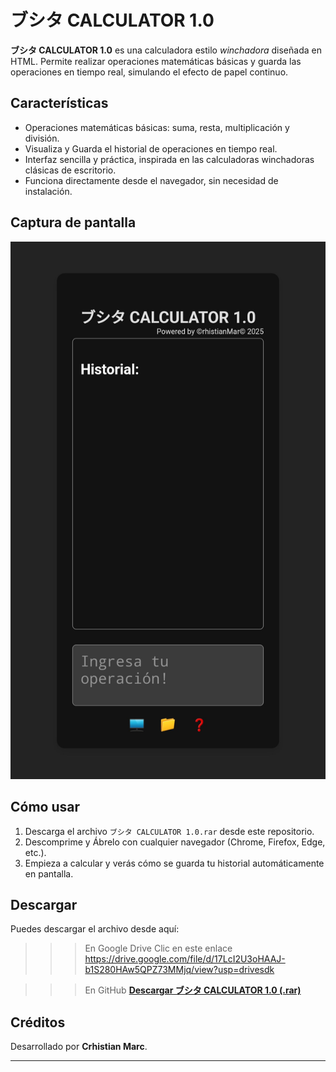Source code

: # ブシタ CALCULATOR 1.0

**ブシタ CALCULATOR 1.0** es una calculadora estilo *winchadora* diseñada en HTML. Permite realizar operaciones matemáticas básicas y guarda las operaciones en tiempo real, simulando el efecto de papel continuo.

## Características

- Operaciones matemáticas básicas: suma, resta, multiplicación y división.
- Visualiza y Guarda el historial de operaciones en tiempo real.
- Interfaz sencilla y práctica, inspirada en las calculadoras winchadoras clásicas de escritorio.
- Funciona directamente desde el navegador, sin necesidad de instalación.

## Captura de pantalla

![ブシタ Calculator](screenshot.jpg)

## Cómo usar

1. Descarga el archivo `ブシタ CALCULATOR 1.0.rar` desde este repositorio.
2. Descomprime y Ábrelo con cualquier navegador (Chrome, Firefox, Edge, etc.).
3. Empieza a calcular y verás cómo se guarda tu historial automáticamente en pantalla.

## Descargar

Puedes descargar el archivo desde aquí:

>>> En Google Drive Clic en este enlace https://drive.google.com/file/d/17LcI2U3oHAAJ-b1S280HAw5QPZ73MMjq/view?usp=drivesdk

>>> En GitHub [**Descargar ブシタ CALCULATOR 1.0 (.rar)**](./%E3%83%96%E3%82%B7%E3%82%BF%20CALCULATOR%201.0.rar)

## Créditos

Desarrollado por **Crhistian Marc**.

---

++++++++++

What is required: The data above must be reproduced exactly, without any of its pictures.

Output:
Source code

: # ブシタ CALCULATOR 1.0

**ブシタ CALCULATOR 1.0** es una calculadora estilo *winchadora* diseñada en HTML. Permite realizar operaciones matemáticas básicas y guarda las operaciones en tiempo real, simulando el efecto de papel continuo.

## Características

- Operaciones matemáticas básicas: suma, resta, multiplicación y división.
- Visualiza y Guarda el historial de operaciones en tiempo real.
- Interfaz sencilla y práctica, inspirada en las calculadoras winchadoras clásicas de escritorio.
- Funciona directamente desde el navegador, sin necesidad de instalación.

## Captura de pantalla

![ブシタ Calculator](screenshot.jpg)

## Cómo usar

1. Descarga el archivo `ブシタ CALCULATOR 1.0.rar` desde este repositorio.
2. Descomprime y Ábrelo con cualquier navegador (Chrome, Firefox, Edge, etc.).
3. Empieza a calcular y verás cómo se guarda tu historial automáticamente en pantalla.

## Descargar

Puedes descargar el archivo desde aquí:

>>> En Google Drive Clic en este enlace https://drive.google.com/file/d/17LcI2U3oHAAJ-b1S280HAw5QPZ73MMjq/view?usp=drivesdk

>>> En GitHub [**Descargar ブシタ CALCULATOR 1.0 (.rar)**](./%E3%83%96%E3%82%B7%E3%82%BF%20CALCULATOR%201.0.rar)

## Créditos

Desarrollado por **Crhistian Marc**.

---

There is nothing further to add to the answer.